We’ve shown great capacity to do that over the past quarters and years with CPI as a great tool to deploy. We have a big effort underway right now to make sure that we do that. A number of our key categories go through the process every quarter. We have an aim to go through all the categories, all the consumable categories at least every year and make sure that we are designing the right assortment for our members, first and foremost, but also to get the right margin profile. So our merchandising team and our analytics team partner together on that effort. They’ve done a tremendous job. That’s one of the reasons you saw the margin performance that we put up this quarter. That effort will continue. Deflation provides a little bit of — a little bit more opportunity to do that.
And we’re certainly finding success in the categories that we’ve reviewed recently. So glad we developed this muscle several years ago. We are putting it out there at this point in time, and we’re seeing some great results.

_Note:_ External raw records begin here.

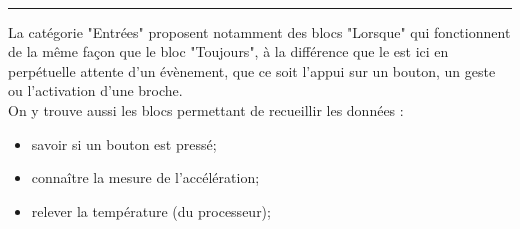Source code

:\begin{minipage}[t]{0.75\linewidth}

    \begin{blocEntrees}\\
      \rule{-0.25em}{2em}
La catégorie "Entrées" proposent notamment des blocs "Lorsque" qui fonctionnent de la même façon que le bloc "Toujours", à la différence que le \mb est ici en perpétuelle attente d'un évènement, que ce soit l'appui sur un bouton, un geste ou l'activation d'une broche.\\
\vspace{5mm}
On y trouve aussi les blocs permettant de recueillir les données :
\begin{itemize}
  \item savoir si un bouton est pressé;
  \item connaître la mesure de l'accélération;
  \item relever la température (du processeur);
\end{itemize}

    \end{blocEntrees}

\end{minipage}
\hfill
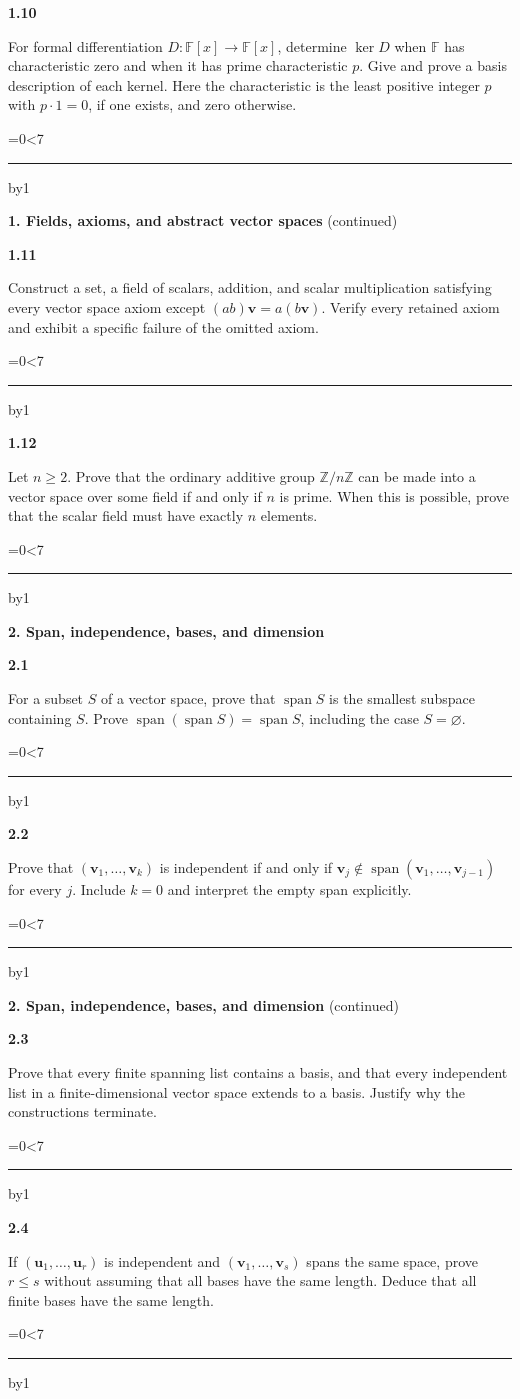 \documentclass[11pt,letterpaper]{article}
\newcommand{\topicshort}{Problem collection}
\newcommand{\F}{\mathbb F}\newcommand{\R}{\mathbb R}\newcommand{\Q}{\mathbb Q}\newcommand{\C}{\mathbb C}\newcommand{\Z}{\mathbb Z}
\newcommand{\spn}{\operatorname{span}}\newcommand{\rk}{\operatorname{rank}}\newcommand{\tr}{\operatorname{tr}}\newcommand{\id}{\operatorname{id}}\newcommand{\rref}{\operatorname{rref}}
\newcommand{\ruled}[1]{\par\begingroup\parskip=0pt\baselineskip=17pt\count255=0\loop\ifnum\count255<#1\noindent\textcolor{black!17}{\rule{\linewidth}{.25pt}}\par\advance\count255 by1\repeat\endgroup}
\newcommand{\problem}[4]{\noindent\begin{minipage}[t][3.48in][t]{\linewidth}\textbf{\color{navy}#1}\quad{\small\sffamily\color{teal}#2#3}\par #4\par\vfill\ruled{7}\end{minipage}}
\begin{document}
\problem{1.10}{M}{}{For formal differentiation $D:\F[x]\to\F[x]$, determine $\ker D$ when $\F$ has characteristic zero and when it has prime characteristic $p$. Give and prove a basis description of each kernel. Here the characteristic is the least positive integer $p$ with $p\cdot1=0$, if one exists, and zero otherwise.}
\newpage
\renewcommand{\topicshort}{Axioms and abstraction}
{\large\bfseries\color{navy}1. Fields, axioms, and abstract vector spaces} {\small(continued)}\par\vspace{9pt}
\problem{1.11}{C}{}{Construct a set, a field of scalars, addition, and scalar multiplication satisfying every vector space axiom except $(ab)\mathbf v=a(b\mathbf v)$. Verify every retained axiom and exhibit a specific failure of the omitted axiom.}
\par\vspace{14pt}
\problem{1.12}{C}{}{Let $n\ge2$. Prove that the ordinary additive group $\Z/n\Z$ can be made into a vector space over some field if and only if $n$ is prime. When this is possible, prove that the scalar field must have exactly $n$ elements.}
\newpage
\renewcommand{\topicshort}{Lists and bases}
{\large\bfseries\color{navy}2. Span, independence, bases, and dimension}\par\vspace{9pt}
\problem{2.1}{W}{ / $\star$}{For a subset $S$ of a vector space, prove that $\spn S$ is the smallest subspace containing $S$. Prove $\spn(\spn S)=\spn S$, including the case $S=\varnothing$.}
\par\vspace{14pt}
\problem{2.2}{W}{ / $\star$}{Prove that $(\mathbf v_1,\ldots,\mathbf v_k)$ is independent if and only if $\mathbf v_j\notin\spn(\mathbf v_1,\ldots,\mathbf v_{j-1})$ for every $j$. Include $k=0$ and interpret the empty span explicitly.}
\newpage
\renewcommand{\topicshort}{Lists and bases}
{\large\bfseries\color{navy}2. Span, independence, bases, and dimension} {\small(continued)}\par\vspace{9pt}
\problem{2.3}{M}{ / $\star$}{Prove that every finite spanning list contains a basis, and that every independent list in a finite-dimensional vector space extends to a basis. Justify why the constructions terminate.}
\par\vspace{14pt}
\problem{2.4}{M}{ / $\star$}{If $(\mathbf u_1,\ldots,\mathbf u_r)$ is independent and $(\mathbf v_1,\ldots,\mathbf v_s)$ spans the same space, prove $r\le s$ without assuming that all bases have the same length. Deduce that all finite bases have the same length.}
\end{document}
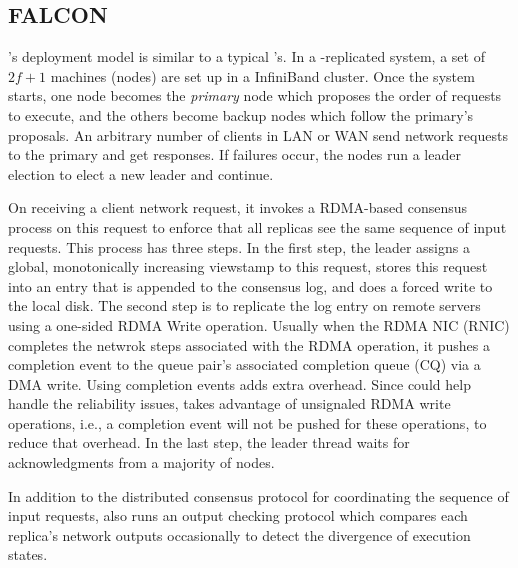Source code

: \subsection{FALCON} \label{sec:falcon}

\smrsystem's deployment model is similar to a typical \smr's. In a \smrsystem-replicated 
system, a set of $2f+1$ machines (nodes) are set up in a InfiniBand cluster. Once the 
\smrsystem system starts, one node becomes the \emph{primary} node which proposes the order of 
requests to execute, and the others become backup nodes which follow the primary’s 
proposals. An arbitrary number of clients in LAN or WAN send network requests to the 
primary and get responses. If failures occur, the nodes run a leader election to elect 
a new leader and continue.

On receiving a client network request, it invokes a RDMA-based consensus process on this 
request to enforce that all replicas see the same sequence of input requests. This process 
has three steps. In the first step, the leader assigns a global, monotonically increasing 
viewstamp to this request, stores this request into an entry that is appended to the consensus 
log, and does a forced write to the local disk. The second step is to replicate the log entry 
on remote servers using a one-sided RDMA Write operation. Usually when the RDMA NIC (RNIC) 
completes the netwrok steps associated with the RDMA operation, it pushes a completion event 
to the queue pair's associated completion queue (CQ) via a DMA write. Using completion events 
adds extra overhead. Since \paxos could help handle the reliability issues, \smrsystem takes 
advantage of unsignaled RDMA write operations, i.e., a completion event will not be pushed for 
these operations, to reduce that overhead. In the last step, the leader thread waits for 
acknowledgments from a majority of nodes.

In addition to the distributed consensus protocol for coordinating the sequence of input requests, 
\smrsystem also runs an output checking protocol which compares each replica's network outputs 
occasionally to detect the divergence of execution states.
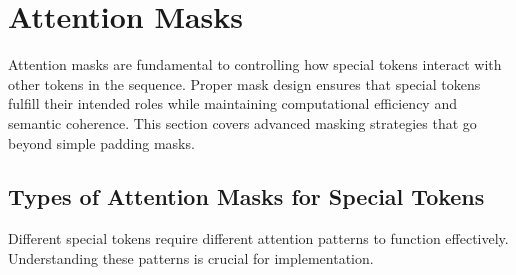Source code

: 
\section{Attention Masks}

Attention masks are fundamental to controlling how special tokens interact with other tokens in the sequence. Proper mask design ensures that special tokens fulfill their intended roles while maintaining computational efficiency and semantic coherence. This section covers advanced masking strategies that go beyond simple padding masks.

\subsection{Types of Attention Masks for Special Tokens}

Different special tokens require different attention patterns to function effectively. Understanding these patterns is crucial for implementation.

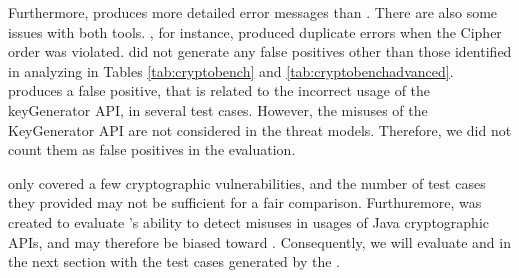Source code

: Furthermore, \cognicryptsast{} produces more detailed error messages than \codyze. There are also some issues with both tools. \codyze{}, for instance, produced duplicate errors when the Cipher order was violated. \codyze{} did not generate any false positives other than those identified in analyzing \cryptoapibench{} in Tables \ref{tab:cryptobench} and \ref{tab:cryptobenchadvanced}. \cognicryptsast{} produces a false positive, that is related to the incorrect usage of the keyGenerator API, in several test cases. However, the misuses of the KeyGenerator API are not considered in the \cryptoapibench{} threat models. Therefore, we did not count them as false positives in the evaluation.

\cryptoapibench{} only covered a few cryptographic vulnerabilities, and the number of test cases they provided may not be sufficient for a fair comparison. Furthuremore, \cryptoapibench{} was created to evaluate \cryptoguard's ability to detect misuses in usages of Java cryptographic APIs, and may therefore be biased toward \cryptoguard. Consequently, we will evaluate \cognicryptsast{} and \codyze{} in the next section with the test cases generated by the \cognicrypttestgen.


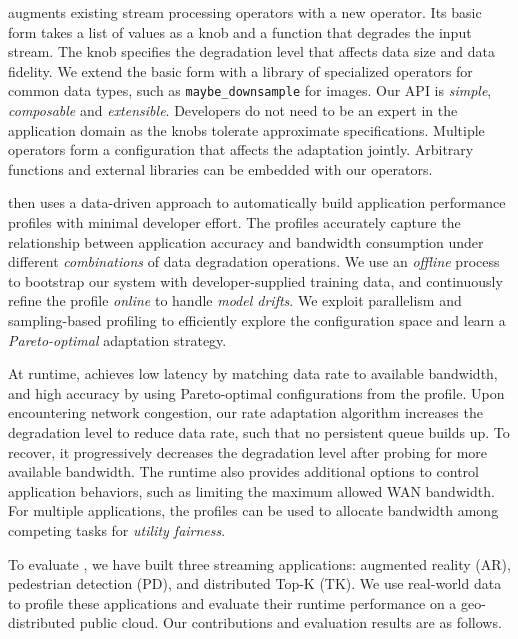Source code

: \sysname{} augments existing stream processing operators with a new \maybe{}
operator. Its basic form takes a list of values as a knob and a function that
degrades the input stream. The knob specifies the degradation level that affects
data size and data fidelity. We extend the basic form with a library of
specialized operators for common data types, such as \texttt{maybe\_downsample}
for images. Our API is \textit{simple}, \textit{composable} and
\textit{extensible}. Developers do not need to be an expert in the application
domain as the knobs tolerate approximate specifications. Multiple operators form
a configuration that affects the adaptation jointly. Arbitrary functions and
external libraries can be embedded with our operators.

\sysname{} then uses a data-driven approach to automatically build application
performance profiles with minimal developer effort. The profiles accurately
capture the relationship between application accuracy and bandwidth consumption
under different \textit{combinations} of data degradation operations. We use an
\textit{offline} process to bootstrap our system with developer-supplied
training data, and continuously refine the profile \textit{online} to handle
\textit{model drifts}. We exploit parallelism and sampling-based profiling to
efficiently explore the configuration space and learn a \textit{Pareto-optimal}
adaptation strategy.

At runtime, \sysname{} achieves low latency by matching data rate to available
bandwidth, and high accuracy by using Pareto-optimal configurations from the
profile. Upon encountering network congestion, our rate adaptation algorithm
increases the degradation level to reduce data rate, such that no persistent
queue builds up. To recover, it progressively decreases the degradation level
after probing for more available bandwidth. The runtime also provides additional
options to control application behaviors, such as limiting the maximum allowed
WAN bandwidth. For multiple applications, the profiles can be used to allocate
bandwidth among competing tasks for \textit{utility fairness}.

To evaluate \sysname{}, we have built three streaming applications: augmented
reality (AR), pedestrian detection (PD), and distributed Top-K (TK). We use
real-world data to profile these applications and evaluate their runtime
performance on a geo-distributed public cloud. Our contributions and evaluation
results are as follows.

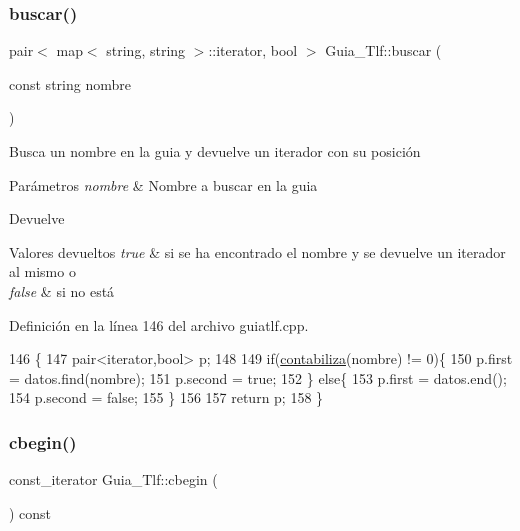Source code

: \subsubsection{\texorpdfstring{buscar()}{buscar()}}
{\footnotesize\ttfamily pair$<$ map$<$ string, string $>$\+::iterator, bool $>$ Guia\+\_\+\+Tlf\+::buscar (\begin{DoxyParamCaption}\item[{const string}]{nombre }\end{DoxyParamCaption})}

Busca un nombre en la guia y devuelve un iterador con su posición 
\begin{DoxyParams}{Parámetros}
{\em nombre} & Nombre a buscar en la guia \\
\hline
\end{DoxyParams}
\begin{DoxyReturn}{Devuelve}

\end{DoxyReturn}

\begin{DoxyRetVals}{Valores devueltos}
{\em true} & si se ha encontrado el nombre y se devuelve un iterador al mismo o \\
\hline
{\em false} & si no está \\
\hline
\end{DoxyRetVals}


Definición en la línea 146 del archivo guiatlf.\+cpp.


\begin{DoxyCode}
146                                                                            \{
147      pair<iterator,bool> p;
148      
149      \textcolor{keywordflow}{if}(\hyperlink{classGuia__Tlf_aa63213524c6339ea89baae2b5d2ebb69}{contabiliza}(nombre) != 0)\{
150          p.first = datos.find(nombre);
151          p.second = \textcolor{keyword}{true};
152      \} \textcolor{keywordflow}{else}\{
153          p.first = datos.end();
154          p.second = \textcolor{keyword}{false};
155      \}
156          
157         \textcolor{keywordflow}{return} p;
158  \}
\end{DoxyCode}
\mbox{\label{classGuia__Tlf_a6fc1cd1e07ea139a5aec83882f73b3b4}} 
\subsubsection{\texorpdfstring{cbegin()}{cbegin()}}
{\footnotesize\ttfamily const\+\_\+iterator Guia\+\_\+\+Tlf\+::cbegin (\begin{DoxyParamCaption}{ }\end{DoxyParamCaption}) const\hspace{0.3cm}{\ttfamily [inline]}}



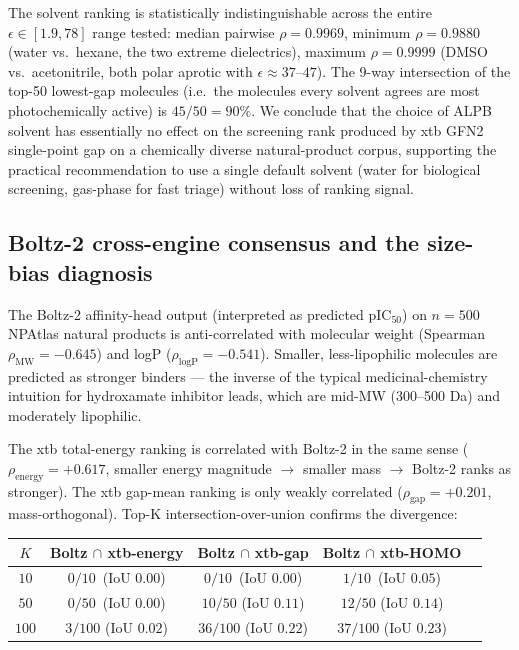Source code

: \documentclass[11pt,a4paper]{article}
\begin{document}
The solvent ranking is statistically indistinguishable across the
entire $\epsilon \in [1.9, 78]$ range tested: median pairwise
$\rho = 0.9969$, minimum $\rho = 0.9880$ (water vs.\ hexane, the
two extreme dielectrics), maximum $\rho = 0.9999$ (DMSO vs.\
acetonitrile, both polar aprotic with $\epsilon \approx 37$--$47$).
The 9-way intersection of the top-50 lowest-gap molecules
(i.e.\ the molecules every solvent agrees are most photochemically
active) is $45/50 = 90\%$. We conclude that the choice of ALPB
solvent has essentially no effect on the screening rank produced by
xtb GFN2 single-point gap on a chemically diverse natural-product
corpus, supporting the practical recommendation to use a single
default solvent (water for biological screening, gas-phase for fast
triage) without loss of ranking signal.

\subsection{Boltz-2 cross-engine consensus and the size-bias diagnosis}
\label{sec:results-boltz}

The Boltz-2 affinity-head output (interpreted as predicted pIC$_{50}$)
on $n = 500$ NPAtlas natural products is anti-correlated with
molecular weight (Spearman $\rho_{\mathrm{MW}} = -0.645$) and logP
($\rho_{\mathrm{logP}} = -0.541$). Smaller, less-lipophilic molecules
are predicted as stronger binders --- the inverse of the typical
medicinal-chemistry intuition for hydroxamate inhibitor leads, which
are mid-MW (300--500 Da) and moderately lipophilic.

The xtb total-energy ranking is correlated with Boltz-2 in the same
sense ($\rho_{\mathrm{energy}} = +0.617$, smaller energy magnitude
$\to$ smaller mass $\to$ Boltz-2 ranks as stronger). The xtb
gap-mean ranking is only weakly correlated
($\rho_{\mathrm{gap}} = +0.201$, mass-orthogonal). Top-K
intersection-over-union confirms the divergence:

\begin{center}
\small
\begin{tabular}{ccccc}
\toprule
$K$ & Boltz $\cap$ xtb-energy & Boltz $\cap$ xtb-gap & Boltz $\cap$ xtb-HOMO \\
\midrule
$10$  & $0/10$ \,(IoU $0.00$)  & $0/10$ \,(IoU $0.00$)  & $1/10$ \,(IoU $0.05$) \\
$50$  & $0/50$ \,(IoU $0.00$)  & $10/50$ (IoU $0.11$)   & $12/50$ (IoU $0.14$) \\
$100$ & $3/100$ (IoU $0.02$)   & $36/100$ (IoU $0.22$)  & $37/100$ (IoU $0.23$) \\
\bottomrule
\end{tabular}
\end{center}
\end{document}
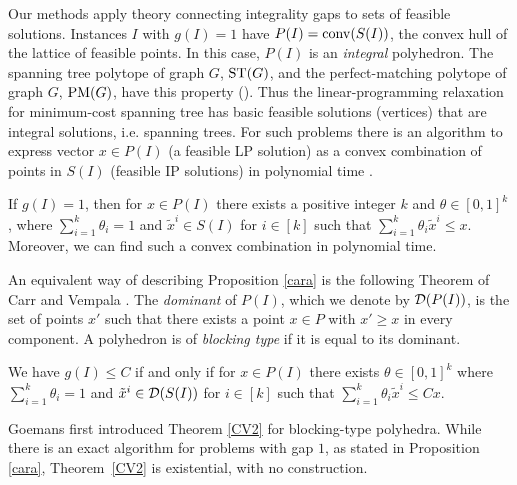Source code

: Our methods apply theory connecting integrality gaps to sets of feasible solutions. Instances $I$ with $g(I)=1$ have $P(I)=\operatorname{conv}(S(I))$, the convex hull of the lattice of feasible points. In this case, $P(I)$ is an \textit{integral} polyhedron. The spanning tree polytope of graph $G$, $\operatorname{ST}(G)$, and the perfect-matching polytope of graph $G$, $\operatorname{{{PM}}}(G)$, have this property (\cite{Edmonds2003,edmondsPM}). Thus the linear-programming relaxation for minimum-cost spanning tree has basic feasible solutions (vertices) that are integral solutions, i.e. spanning trees. For such problems there is an algorithm to express vector $x\in P(I)$ (a feasible LP solution) as a convex combination of points in $S(I)$ (feasible IP solutions) in polynomial time \cite{cons-cara}.

\begin{proposition}\label{cara}
	If $g(I)=1$, then for $x\in P(I)$ there exists a positive integer $k$ and $\theta \in [0,1]^k$, where $\sum_{i=1}^{k}\theta_i =1$ and $\tilde{x}^i\in S(I)$ for $i\in [k]$ such that $\sum_{i=1}^{k}\theta_i \tilde{x}^i\leq x$. Moreover, we can find such a convex combination in polynomial time.
\end{proposition}

An equivalent way of describing Proposition \ref{cara} is the following Theorem of Carr and Vempala \cite{Carr2004}. The {\em dominant} of $P(I)$, which we denote by $\operatorname{\mathcal{D}}(P(I))$, is the set of points $x'$ such that there exists a point $x\in P$ with $x'\geq x$ in every component. A polyhedron is of \textit{blocking type} if it is equal to its dominant.

\begin{thm} \label{CV2}
	We have $g(I) \leq C$ if and only if for  $x\in P(I)$ there exists $\theta \in [0,1]^k$ where $\sum_{i=1}^{k}\theta_i =1$ and $\tilde{x}^i\in \operatorname{\mathcal{D}}(S(I))$ for $i\in [k]$ such that $\sum_{i=1}^{k}\theta_i \tilde{x}^i\leq Cx$.
\end{thm}
Goemans \cite{goemansblocking} first introduced Theorem \ref{CV2} for blocking-type polyhedra. While there is an exact algorithm for problems with gap $1$, as stated in Proposition \ref{cara}, Theorem~\ref{CV2} is existential, with no construction.
\iffalse

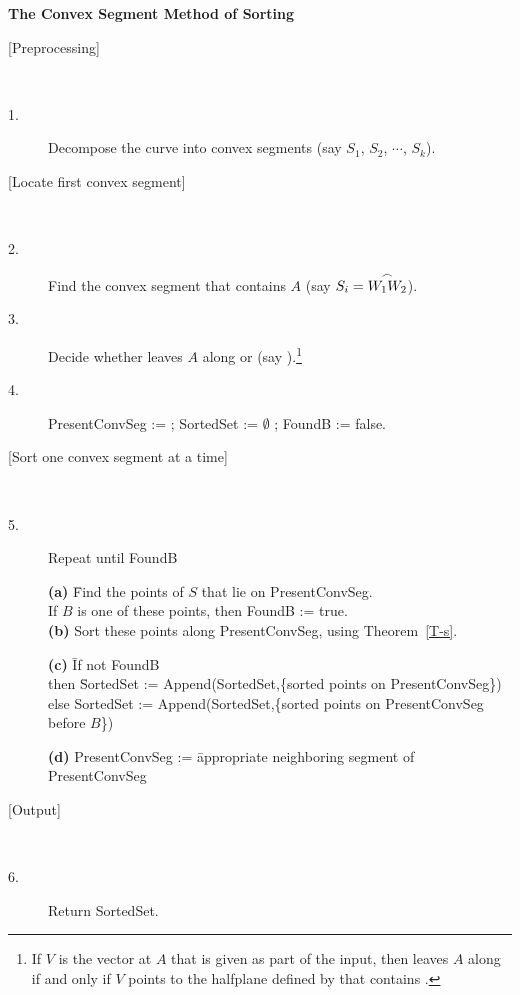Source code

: \begin{center}{\bf The Convex Segment Method of Sorting}\end{center}
\begin{description}
\item[{[Preprocessing]}] \ \ \ 
\item[\hspace{.1in} 1.] Decompose the curve into convex segments
	(say $S_{1}$, $S_{2}$, $\cdots$, $S_{k}$).
%
\item[{[Locate first convex segment]}] \ \ \ 
\item[\hspace{.1in} 2.]
  Find the convex segment that contains $A$ (say $S_{i} = \mbox{$\stackrel{\frown}{\mbox{$W_{1}$}\mbox{$W_{2}$}}$}$).
\item[\hspace{.1in} 3.]
  Decide whether  leaves $A$ along  or \arc{AW_{2}}
  (say \arc{AW_{1}}).\footnote{If $V$ is the vector at $A$ that is given as 
   part of the input, then \arc{AB} leaves $A$ along \arc{AW_{1}} if 
\label{alg-page}
	and only if $V$ points to the halfplane defined by \lyne{AW_{1}} 
	that contains .}
\item[\hspace{.1in} 4.]
	PresentConvSeg :=  ;
	SortedSet := $\emptyset$ ;
	FoundB := false.
%
\item[{[Sort one convex segment at a time]}] \ \ \ 
\item[\hspace{.1in} 5.]
	Repeat until FoundB
\item[]
\begin{tabbing}
\hspace{-.3in} {\bf (a)} \= Find the points of $S$ that lie on 
PresentConvSeg.\\
	\> If $B$ is one of these points, then FoundB := true.\\
\hspace{-.3in} {\bf (b)} \> Sort these points along PresentConvSeg, 
	using Theorem~\ref{T-s}.
\end{tabbing}
\pagebreak
\begin{tabbing}
\hspace{-.3in} {\bf (c)} \= If not FoundB\\
	\> then \= SortedSet := Append(SortedSet,\{sorted points 
	on PresentConvSeg\})\\
	\> else \> SortedSet := Append(SortedSet,\{sorted points on 
PresentConvSeg before $B$\})
\end{tabbing}
\begin{tabbing}
\hspace{-.3in} {\bf (d)} PresentConvSeg := \= appropriate neighboring 
segment of PresentConvSeg
\end{tabbing}


\item[{[Output]}] \ \ \ 
\item[\hspace{.1in} 6.]
	Return SortedSet.
\end{description}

Operator: Our next question comes from Edward Kelly with Wells Fargo.
Edward Kelly: Hi. Good morning, everyone. I wanted to ask you about just comp cadence. I wanted to ask you about the comp cadence. How did you see comps playing out during the quarter? We’ve heard about some choppiness elsewhere. I was curious as to how Q4 has started so far in November. And then within the guidance, you open the door to some potential reacceleration with the high end of the comp guide in Q4. I’m curious as to what’s behind that and what you think could potentially drive that?
Bob Eddy: Yes. Thanks for the question. It’s a good one. I don’t think my answer will surprise anybody. Some of the other participants in the market have talked about Q3 being a choppy quarter. For us, it was pretty stable in August and September and October was definitely choppy, particularly in the last couple of weeks in October. I don’t think that statement will make any headlines given what’s out in the market already. So we tended to see the same things that others are seeing. Without getting into what we’re seeing in Q4, our guide is a little bit lower than our previous guide for the quarter, and that’s really reflective of the disinflation trends that we saw during third quarter and the recognition of the last couple of weeks in October, we are operating in a pretty cautious consumer environment, and we took the opportunity to put a little of that caution into our guidance.